James Hyman on André Kertész in Europe

On the third floor of a small building nestled amid bespoke tailors and the nearby Royal Academy of Arts, the James Hyman gallery hosts a rare exhibition of unseen work from the influential André Kertész displayed until the 13th of June.

The Hungarian born photographer struggled to gain success and recognition during his career. Unlike his friend and compatriot Brassaï, he was a poor self-publicist and turned down many commissions on the principle that they were against his ideas and creativity.

He is now regarded as a pioneer of modern photographic composition, laying the foundations for photojournalism as it is known today. Henri Cartier-Bresson once said: “Each time André Kertész’s shutter clicks, I feel his heart beating.”

In 1964, the American photography writer and curator John Szarkowski wrote: “Kertész’s work, perhaps more than any other photographer, defined the direction in which modern European photography developed.”
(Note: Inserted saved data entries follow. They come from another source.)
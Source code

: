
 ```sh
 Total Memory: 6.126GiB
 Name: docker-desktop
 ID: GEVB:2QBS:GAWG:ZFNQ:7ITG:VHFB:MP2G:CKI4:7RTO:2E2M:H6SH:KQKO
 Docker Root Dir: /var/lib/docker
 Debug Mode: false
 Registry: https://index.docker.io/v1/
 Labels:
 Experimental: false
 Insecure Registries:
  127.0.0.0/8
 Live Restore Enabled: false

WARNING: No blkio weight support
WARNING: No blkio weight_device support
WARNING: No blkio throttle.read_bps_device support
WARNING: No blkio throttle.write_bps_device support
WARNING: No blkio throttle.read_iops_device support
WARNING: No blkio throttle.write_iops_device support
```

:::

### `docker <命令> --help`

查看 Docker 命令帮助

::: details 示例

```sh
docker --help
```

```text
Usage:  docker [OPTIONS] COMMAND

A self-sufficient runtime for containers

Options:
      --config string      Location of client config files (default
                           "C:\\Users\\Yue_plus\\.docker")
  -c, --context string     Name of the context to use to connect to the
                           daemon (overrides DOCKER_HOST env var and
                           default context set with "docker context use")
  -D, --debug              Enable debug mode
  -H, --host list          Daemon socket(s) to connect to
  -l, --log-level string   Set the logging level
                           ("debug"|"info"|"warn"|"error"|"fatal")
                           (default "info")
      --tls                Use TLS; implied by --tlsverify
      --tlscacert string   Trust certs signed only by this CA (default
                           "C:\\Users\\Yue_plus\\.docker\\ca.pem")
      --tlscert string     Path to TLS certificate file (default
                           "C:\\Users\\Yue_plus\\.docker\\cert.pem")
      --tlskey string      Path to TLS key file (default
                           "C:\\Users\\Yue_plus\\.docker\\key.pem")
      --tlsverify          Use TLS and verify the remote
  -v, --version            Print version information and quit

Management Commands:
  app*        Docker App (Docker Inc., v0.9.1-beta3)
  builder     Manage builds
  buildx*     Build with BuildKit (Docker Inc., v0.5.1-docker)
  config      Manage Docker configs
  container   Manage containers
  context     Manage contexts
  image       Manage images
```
The art dealer and curator of this exhibition, James Hyman, is a specialist in 20th century British fine art and photography. It took him five years to gain access to the archive of the Estate of André Kertész but when he did, he was thrilled to find a large body of work that had never been exposed before.

“I wanted to do something different from other galleries,” Hyman says. “The main representation for André Kertesz is in America. They have spent a lot of time promoting the work he did when he permanently moved to New York and for an American audience, it had a resonance.

André Kertész in Europe begins with the artist’s earliest photographs, made in Hungary in the 1910s before exhibiting unknown, later works, made in Europe after the Second World War.

Although it is often assumed that, after Kertész moved to New York in 1936, he seldom travelled, he did in fact return regularly to Europe. These trips to Europe include visits to London, France and Budapest in 1948; to Venice, France and Budapest in 1963; Hungary and Spain in 1971; London, Paris and Milan in 1972; France in 1975, 1976, 1979, 1982, 1984; and little known visits to England in 1972, 1980, 1983 and 1984.

“Being a European, I wanted to think about what he had done in Europe. The normal narrative is that he was in Hungary, then in Paris and then in New York. What this exhibition is trying to prove is that he kept on coming back to Europe, and he also made several visits to England. It was exciting to work with the Kertész Estate and discover these unheard-of English pictures.”

In the first room of the exhibition, we are faced with some of Kertesz’s more familiar work; a large print of the photograph titled Muguet Seller depicts a wounded war veteran brandishing the fete du travail flower to an unconcerned lady. On the next wall hangs Mondrian’s Glasses and Pipe and besides the iconic capture, an image from the Distortion series, the surrealist-influenced images that resulted from the tight relationship he developed with the French Dadaists.

Seen together, these three photographs summarises Kertesz’s early career perfectly. They reminds us that Kertesz was as interested in wandering the city streets as as he was capturing delicate still life compositions, as he was in exploring high-art conceptualism. Some images have

At this point, the exhibition begins to reveal photographs that were, until now, hidden form the public sight, and illustrate a world that has changed since its last visit to Europe. Beach scenes with women sunbathing topless, a Manchester art gallery displaying Warhol’s images of Marilyn Monroe and Kertesz’s images of Paris street life, in the age of the New Wave.

One picture stands out. Henry Moore’s Shadow is as enigmatic and ghostly as it is nostalgic. In this asymmetrically framed photograph, we can distinguish a small print of Mondrian’s spectacles resting on a mantelpiece, the imposing shadow of Henry Moore looming over it. Kertész visited his friends forty years later and gifted him the print. In this shot, he places himself directly in the artist’s studio. The photograph becomes almost autobiographic.

“As artists get older, their work become not just about the world around them and that preoccupation, it becomes self referential,” Hyman says.